### Work to complete
Copy out, from the entries below, each line holding the string "Rains".

(Saved entries)
========================================

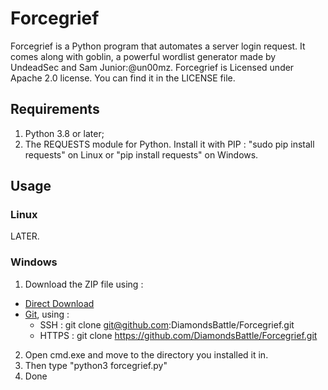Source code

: # Forcegrief
Forcegrief is a Python program that automates a server login request. It comes along with goblin, a powerful wordlist generator made by UndeadSec and Sam Junior:@un00mz.
Forcegrief is Licensed under Apache 2.0 license. You can find it in the LICENSE file.

## Requirements
1. Python 3.8 or later;
2. The REQUESTS module for Python. Install it with PIP : "sudo pip install requests" on Linux or "pip install requests" on Windows.

## Usage
### Linux
LATER.

### Windows
1. Download the ZIP file using : 
* [Direct Download](https://github.com/DiamondsBattle/Forcegrief/archive/master.zip)
* [Git](https://git-scm.com/download), using :
  * SSH : git clone git@github.com:DiamondsBattle/Forcegrief.git
  * HTTPS :  git clone https://github.com/DiamondsBattle/Forcegrief.git
2. Open cmd.exe and move to the directory you installed it in.
3. Then type "python3 forcegrief.py"
4. Done
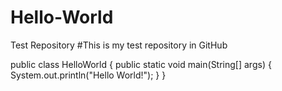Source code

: # Hello-World
Test Repository
#This is my test repository in GitHub

public class HelloWorld
{
	public static void main(String[] args) {
		System.out.println("Hello World!");
	}
}
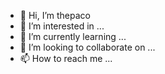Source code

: - 👋 Hi, I’m thepaco
- 👀 I’m interested in ...
- 🌱 I’m currently learning ...
- 💞️ I’m looking to collaborate on ...
- 📫 How to reach me ...

<!---
thepaco/Master-Bot-thepaco is a ✨ special ✨ repository because its `README.md` (this file) appears on your GitHub profile.
You can click the Preview link to take a look at your changes.
--->
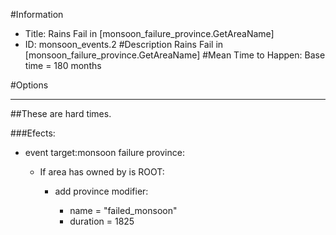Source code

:#Information
 - Title: Rains Fail in [monsoon_failure_province.GetAreaName]
 - ID: monsoon_events.2
#Description
Rains Fail in [monsoon_failure_province.GetAreaName]
#Mean Time to Happen:
Base time = 180 months

#Options

___
##These are hard times.

###Efects:<ul><li>event target:monsoon failure province:</li><ul><li>If area has owned by is ROOT:</li><ul><li>add province modifier:</li><ul><li>name = "failed_monsoon"</li><li>duration = 1825</li></ul></ul></ul></ul>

========================================

### Your solution
 - Title: Rains Fail in [monsoon_failure_province.GetAreaName]
Rains Fail in [monsoon_failure_province.GetAreaName]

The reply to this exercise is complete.